### Exercise details
Retype the listing that follows without a single change.

### Given data

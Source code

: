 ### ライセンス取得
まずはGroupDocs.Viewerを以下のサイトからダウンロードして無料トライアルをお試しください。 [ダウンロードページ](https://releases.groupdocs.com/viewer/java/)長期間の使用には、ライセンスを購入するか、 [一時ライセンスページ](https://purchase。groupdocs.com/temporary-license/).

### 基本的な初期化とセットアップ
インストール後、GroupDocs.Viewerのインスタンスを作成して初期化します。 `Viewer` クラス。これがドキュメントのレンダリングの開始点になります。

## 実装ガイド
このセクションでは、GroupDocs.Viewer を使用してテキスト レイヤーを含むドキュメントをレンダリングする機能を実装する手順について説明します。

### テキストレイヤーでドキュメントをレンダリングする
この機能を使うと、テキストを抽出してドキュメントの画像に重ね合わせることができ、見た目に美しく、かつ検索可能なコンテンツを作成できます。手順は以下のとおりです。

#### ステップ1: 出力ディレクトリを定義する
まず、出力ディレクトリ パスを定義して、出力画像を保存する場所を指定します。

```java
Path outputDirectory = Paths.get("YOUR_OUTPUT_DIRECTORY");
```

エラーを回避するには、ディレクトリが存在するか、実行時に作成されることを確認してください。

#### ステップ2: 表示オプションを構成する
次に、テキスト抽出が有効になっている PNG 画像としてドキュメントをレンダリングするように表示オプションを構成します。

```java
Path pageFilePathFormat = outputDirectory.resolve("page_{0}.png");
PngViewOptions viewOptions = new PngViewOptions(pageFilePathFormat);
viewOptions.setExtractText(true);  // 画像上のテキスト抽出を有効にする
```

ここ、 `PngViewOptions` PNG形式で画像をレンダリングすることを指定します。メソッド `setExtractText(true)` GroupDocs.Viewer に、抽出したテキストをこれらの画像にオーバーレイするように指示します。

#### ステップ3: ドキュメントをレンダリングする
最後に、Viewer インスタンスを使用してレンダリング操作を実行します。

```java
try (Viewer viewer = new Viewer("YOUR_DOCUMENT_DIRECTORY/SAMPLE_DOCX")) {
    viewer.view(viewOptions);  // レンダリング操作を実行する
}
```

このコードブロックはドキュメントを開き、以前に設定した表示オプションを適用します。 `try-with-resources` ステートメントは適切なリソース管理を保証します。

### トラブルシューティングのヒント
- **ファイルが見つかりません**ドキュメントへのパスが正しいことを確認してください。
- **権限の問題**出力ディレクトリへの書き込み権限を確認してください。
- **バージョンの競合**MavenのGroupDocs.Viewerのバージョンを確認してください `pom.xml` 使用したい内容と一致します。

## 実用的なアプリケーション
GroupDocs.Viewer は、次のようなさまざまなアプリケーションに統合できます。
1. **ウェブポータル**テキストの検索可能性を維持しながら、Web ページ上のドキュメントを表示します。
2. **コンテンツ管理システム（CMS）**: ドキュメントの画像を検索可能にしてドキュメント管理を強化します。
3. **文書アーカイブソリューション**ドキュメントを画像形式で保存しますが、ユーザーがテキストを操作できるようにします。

### Task output
Source code

: ### ライセンス取得
まずはGroupDocs.Viewerを以下のサイトからダウンロードして無料トライアルをお試しください。 [ダウンロードページ](https://releases.groupdocs.com/viewer/java/)長期間の使用には、ライセンスを購入するか、 [一時ライセンスページ](https://purchase。groupdocs.com/temporary-license/).

### 基本的な初期化とセットアップ
インストール後、GroupDocs.Viewerのインスタンスを作成して初期化します。 `Viewer` クラス。これがドキュメントのレンダリングの開始点になります。

## 実装ガイド
このセクションでは、GroupDocs.Viewer を使用してテキスト レイヤーを含むドキュメントをレンダリングする機能を実装する手順について説明します。

### テキストレイヤーでドキュメントをレンダリングする
この機能を使うと、テキストを抽出してドキュメントの画像に重ね合わせることができ、見た目に美しく、かつ検索可能なコンテンツを作成できます。手順は以下のとおりです。

#### ステップ1: 出力ディレクトリを定義する
まず、出力ディレクトリ パスを定義して、出力画像を保存する場所を指定します。

```java
Path outputDirectory = Paths.get("YOUR_OUTPUT_DIRECTORY");
```

エラーを回避するには、ディレクトリが存在するか、実行時に作成されることを確認してください。

#### ステップ2: 表示オプションを構成する
次に、テキスト抽出が有効になっている PNG 画像としてドキュメントをレンダリングするように表示オプションを構成します。

```java
Path pageFilePathFormat = outputDirectory.resolve("page_{0}.png");
PngViewOptions viewOptions = new PngViewOptions(pageFilePathFormat);
viewOptions.setExtractText(true);  // 画像上のテキスト抽出を有効にする
```

ここ、 `PngViewOptions` PNG形式で画像をレンダリングすることを指定します。メソッド `setExtractText(true)` GroupDocs.Viewer に、抽出したテキストをこれらの画像にオーバーレイするように指示します。

#### ステップ3: ドキュメントをレンダリングする
最後に、Viewer インスタンスを使用してレンダリング操作を実行します。

```java
try (Viewer viewer = new Viewer("YOUR_DOCUMENT_DIRECTORY/SAMPLE_DOCX")) {
    viewer.view(viewOptions);  // レンダリング操作を実行する
}
```

このコードブロックはドキュメントを開き、以前に設定した表示オプションを適用します。 `try-with-resources` ステートメントは適切なリソース管理を保証します。

### トラブルシューティングのヒント
- **ファイルが見つかりません**ドキュメントへのパスが正しいことを確認してください。
- **権限の問題**出力ディレクトリへの書き込み権限を確認してください。
- **バージョンの競合**MavenのGroupDocs.Viewerのバージョンを確認してください `pom.xml` 使用したい内容と一致します。

## 実用的なアプリケーション
GroupDocs.Viewer は、次のようなさまざまなアプリケーションに統合できます。
1. **ウェブポータル**テキストの検索可能性を維持しながら、Web ページ上のドキュメントを表示します。
2. **コンテンツ管理システム（CMS）**: ドキュメントの画像を検索可能にしてドキュメント管理を強化します。
3. **文書アーカイブソリューション**ドキュメントを画像形式で保存しますが、ユーザーがテキストを操作できるようにします。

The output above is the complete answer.